_TASK REQUIREMENTS_:
Go through the listing below and state how many of its lines include "project". Write only that number.

━━━━━━━━━━━━━━━━

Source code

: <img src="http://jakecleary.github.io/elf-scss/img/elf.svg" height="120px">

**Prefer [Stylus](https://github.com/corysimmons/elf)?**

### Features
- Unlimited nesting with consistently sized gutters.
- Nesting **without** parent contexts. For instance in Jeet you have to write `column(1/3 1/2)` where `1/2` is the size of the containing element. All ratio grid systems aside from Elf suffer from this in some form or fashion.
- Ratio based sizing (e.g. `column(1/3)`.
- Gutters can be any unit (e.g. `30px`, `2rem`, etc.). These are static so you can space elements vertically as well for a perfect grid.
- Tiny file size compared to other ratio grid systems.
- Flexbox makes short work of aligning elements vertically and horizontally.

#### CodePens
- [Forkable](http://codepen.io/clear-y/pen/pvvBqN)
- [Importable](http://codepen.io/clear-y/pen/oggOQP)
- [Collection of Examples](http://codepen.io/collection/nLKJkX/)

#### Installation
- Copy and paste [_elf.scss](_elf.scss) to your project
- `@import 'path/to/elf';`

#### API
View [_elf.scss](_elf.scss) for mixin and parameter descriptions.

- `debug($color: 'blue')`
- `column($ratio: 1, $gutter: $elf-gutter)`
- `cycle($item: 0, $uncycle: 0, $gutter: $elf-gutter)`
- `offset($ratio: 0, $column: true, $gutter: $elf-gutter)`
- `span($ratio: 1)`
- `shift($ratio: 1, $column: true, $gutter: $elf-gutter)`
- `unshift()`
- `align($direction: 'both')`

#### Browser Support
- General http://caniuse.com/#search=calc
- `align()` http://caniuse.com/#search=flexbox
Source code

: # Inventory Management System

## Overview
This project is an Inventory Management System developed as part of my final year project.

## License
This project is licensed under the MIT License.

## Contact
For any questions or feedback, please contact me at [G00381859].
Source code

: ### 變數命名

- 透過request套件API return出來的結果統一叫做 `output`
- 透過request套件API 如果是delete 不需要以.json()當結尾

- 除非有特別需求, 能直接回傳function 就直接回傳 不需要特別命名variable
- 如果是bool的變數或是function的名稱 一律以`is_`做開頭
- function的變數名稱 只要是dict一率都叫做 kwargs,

━━━━━━━━━━━━━━━━

_RESPONSE BOX_:
3